Édito de la lettre d’information du 18 octobre 2022
Il faut être âgé de 90 ans aujourd’hui pour avoir connu plus lourde actualité. Je regardais, il y a quelques jours, le journal télévisé de 20 heures d’une chaîne publique et constatais à la fin de celui-ci que pas une seule information un tant soit peu optimiste, ou même seulement neutre, n’avait été annoncée. Alors, certes il y a de nombreuses difficultés, certes le monde est en effervescence, mais nos médias se complaisent dans la sinistrose et d’une façon certaine participent largement à l’entretenir.
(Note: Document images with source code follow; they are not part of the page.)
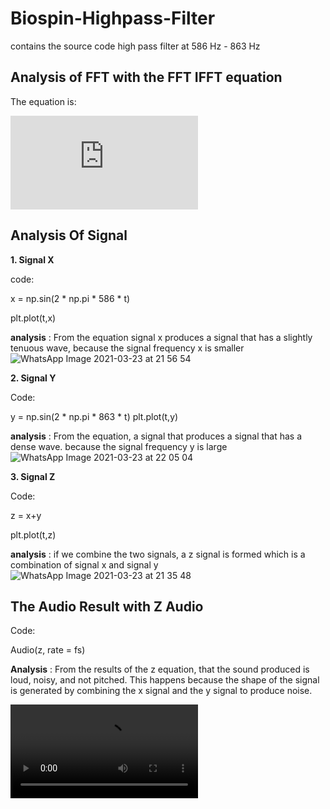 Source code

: # Biospin-Highpass-Filter
contains the source code high pass filter at 586 Hz - 863 Hz

## Analysis of FFT with the FFT IFFT equation

The equation is:

![](https://latex.codecogs.com/gif.latex?f%28t%29%20%3D%20%5Cfrac%7B%5Calpha0%7D%7B2%7D%20&plus;%20%5Csum_%7Bk%3D1%7D%5E%7B%5Cinfty%20%7D%20%28ak%5Ccos%282%5Cpi%20kt%20%29&plus;bk%20%5Csin%20%282%5Cpi%20k%20t%29%29)




## Analysis Of Signal 
**1. Signal X**

code:

x = np.sin(2 * np.pi * 586 * t) 

plt.plot(t,x)

**analysis** : From the equation signal x produces a signal that has a slightly tenuous wave, because the signal frequency x is smaller
![WhatsApp Image 2021-03-23 at 21 56 54](https://user-images.githubusercontent.com/81221913/112158068-c82b7500-8c22-11eb-9563-7eba12a86f72.jpeg)


**2. Signal Y**

Code: 

y = np.sin(2 * np.pi * 863 * t)
plt.plot(t,y)

**analysis** : From the equation, a signal that produces a signal that has a dense wave. because the signal frequency y is large
![WhatsApp Image 2021-03-23 at 22 05 04](https://user-images.githubusercontent.com/81221913/112159233-e3e34b00-8c23-11eb-9d43-21860a77b7e7.jpeg)

**3. Signal Z**

Code:

z = x+y

plt.plot(t,z)

**analysis** : if we combine the two signals, a z signal is formed which is a combination of signal x and signal y
![WhatsApp Image 2021-03-23 at 21 35 48](https://user-images.githubusercontent.com/81221913/112155764-96191380-8c20-11eb-8e59-061c37df874f.jpeg)


## The Audio Result with Z Audio

Code:

Audio(z, rate = fs)

**Analysis** : From the results of the z equation, that the sound produced is loud, noisy, and not pitched. This happens because the shape of the signal is generated by combining the x signal and the y signal to produce noise.

![](https://user-images.githubusercontent.com/81221913/112161209-df1f9680-8c25-11eb-85ce-b271764882e8.mp4)

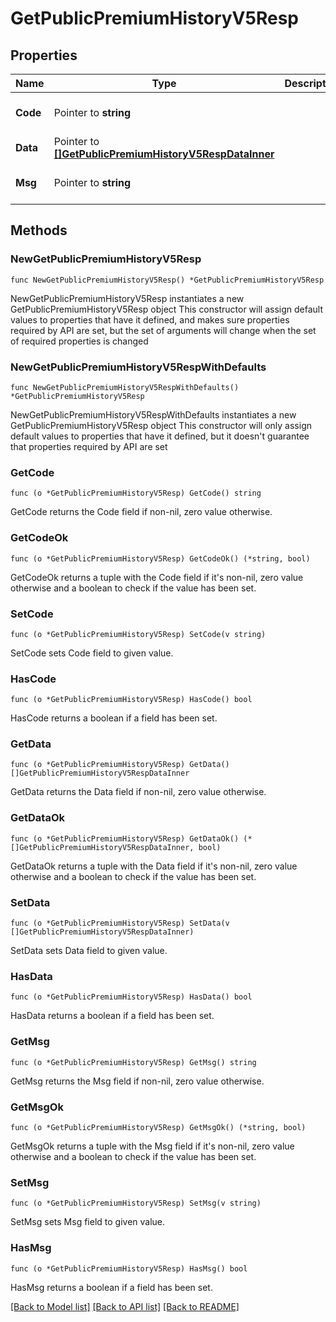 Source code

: # GetPublicPremiumHistoryV5Resp

## Properties

Name | Type | Description | Notes
------------ | ------------- | ------------- | -------------
**Code** | Pointer to **string** |  | [optional] [default to ""]
**Data** | Pointer to [**[]GetPublicPremiumHistoryV5RespDataInner**](GetPublicPremiumHistoryV5RespDataInner.md) |  | [optional] 
**Msg** | Pointer to **string** |  | [optional] [default to ""]

## Methods

### NewGetPublicPremiumHistoryV5Resp

`func NewGetPublicPremiumHistoryV5Resp() *GetPublicPremiumHistoryV5Resp`

NewGetPublicPremiumHistoryV5Resp instantiates a new GetPublicPremiumHistoryV5Resp object
This constructor will assign default values to properties that have it defined,
and makes sure properties required by API are set, but the set of arguments
will change when the set of required properties is changed

### NewGetPublicPremiumHistoryV5RespWithDefaults

`func NewGetPublicPremiumHistoryV5RespWithDefaults() *GetPublicPremiumHistoryV5Resp`

NewGetPublicPremiumHistoryV5RespWithDefaults instantiates a new GetPublicPremiumHistoryV5Resp object
This constructor will only assign default values to properties that have it defined,
but it doesn't guarantee that properties required by API are set

### GetCode

`func (o *GetPublicPremiumHistoryV5Resp) GetCode() string`

GetCode returns the Code field if non-nil, zero value otherwise.

### GetCodeOk

`func (o *GetPublicPremiumHistoryV5Resp) GetCodeOk() (*string, bool)`

GetCodeOk returns a tuple with the Code field if it's non-nil, zero value otherwise
and a boolean to check if the value has been set.

### SetCode

`func (o *GetPublicPremiumHistoryV5Resp) SetCode(v string)`

SetCode sets Code field to given value.

### HasCode

`func (o *GetPublicPremiumHistoryV5Resp) HasCode() bool`

HasCode returns a boolean if a field has been set.

### GetData

`func (o *GetPublicPremiumHistoryV5Resp) GetData() []GetPublicPremiumHistoryV5RespDataInner`

GetData returns the Data field if non-nil, zero value otherwise.

### GetDataOk

`func (o *GetPublicPremiumHistoryV5Resp) GetDataOk() (*[]GetPublicPremiumHistoryV5RespDataInner, bool)`

GetDataOk returns a tuple with the Data field if it's non-nil, zero value otherwise
and a boolean to check if the value has been set.

### SetData

`func (o *GetPublicPremiumHistoryV5Resp) SetData(v []GetPublicPremiumHistoryV5RespDataInner)`

SetData sets Data field to given value.

### HasData

`func (o *GetPublicPremiumHistoryV5Resp) HasData() bool`

HasData returns a boolean if a field has been set.

### GetMsg

`func (o *GetPublicPremiumHistoryV5Resp) GetMsg() string`

GetMsg returns the Msg field if non-nil, zero value otherwise.

### GetMsgOk

`func (o *GetPublicPremiumHistoryV5Resp) GetMsgOk() (*string, bool)`

GetMsgOk returns a tuple with the Msg field if it's non-nil, zero value otherwise
and a boolean to check if the value has been set.

### SetMsg

`func (o *GetPublicPremiumHistoryV5Resp) SetMsg(v string)`

SetMsg sets Msg field to given value.

### HasMsg

`func (o *GetPublicPremiumHistoryV5Resp) HasMsg() bool`

HasMsg returns a boolean if a field has been set.


[[Back to Model list]](../README.md#documentation-for-models) [[Back to API list]](../README.md#documentation-for-api-endpoints) [[Back to README]](../README.md)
Cette dépression profonde qui semble affecter le pays est contagieuse et paralyse l’action. Pourtant, malgré les virus, les grèves et la guerre en Europe, nous avons la chance de vivre dans une nation aux valeurs fortes et ancrées, au peuple inventif et généreux, où tout reste possible. Cela ne signifie pas qu’il faut être béat et ne rien faire. Tout au contraire, cela doit nous inciter à être en mouvement et à combattre le découragement ambiant. Ce sont ces sentiments que j’ai perçus dans la sculpture d’une Marianne réalisée par l’académicien Jean Anguera, dévoilée samedi dernier sur la façade, qu’elle orne désormais, de la mairie de la commune de Givraines, dans le Pithiverais.
Car, oui, nous pouvons et devons relancer la machine France. Nos concitoyens ont élu (pour beaucoup par défaut) un président jeune avec l’espoir que son âge lui permettrait d’impulser une vision renouvelée pour notre pays et un dynamisme pour porter les grandes réformes nécessaires à son redressement. Qui peut dire aujourd’hui que l’espérance a été comblée ? Le Projet de loi de finances, qui sans doute sera adopté sans vote à l’Assemblée nationale par recours à l’article 49.3 de la Constitution, par lequel le gouvernement peut faire passer une loi sans la consultation du Parlement, ne traduit, ni sur le fond ni sur la forme, cette volonté.
Pourtant c’est précisément dans cette période qu’il faut faire preuve de courage et d’autorité. Nous ne pouvons plus laisser se paupériser notre industrie et notre agriculture comme nous le faisons depuis trop longtemps. L’augmentation sans équivalent des tarifs de l’énergie commande d’agir pour tous ces secteurs d’activité. Aujourd’hui, ne pas instaurer un bouclier tarifaire c’est, à l’instar de l’usine Duralex de La Chapelle-Saint-Mesmin dont les carnets de commande sont pourtant pleins, mettre de très nombreux Français au chômage technique, et la clé sous la porte pour beaucoup d’entreprises petites ou moyennes. Laisser nos agriculteurs avec la charge d’un coût de l’électricité, indispensable pour actionner leurs forages, multiplié par 25, c’est rendre leur production impossible et créer l’inflation de demain.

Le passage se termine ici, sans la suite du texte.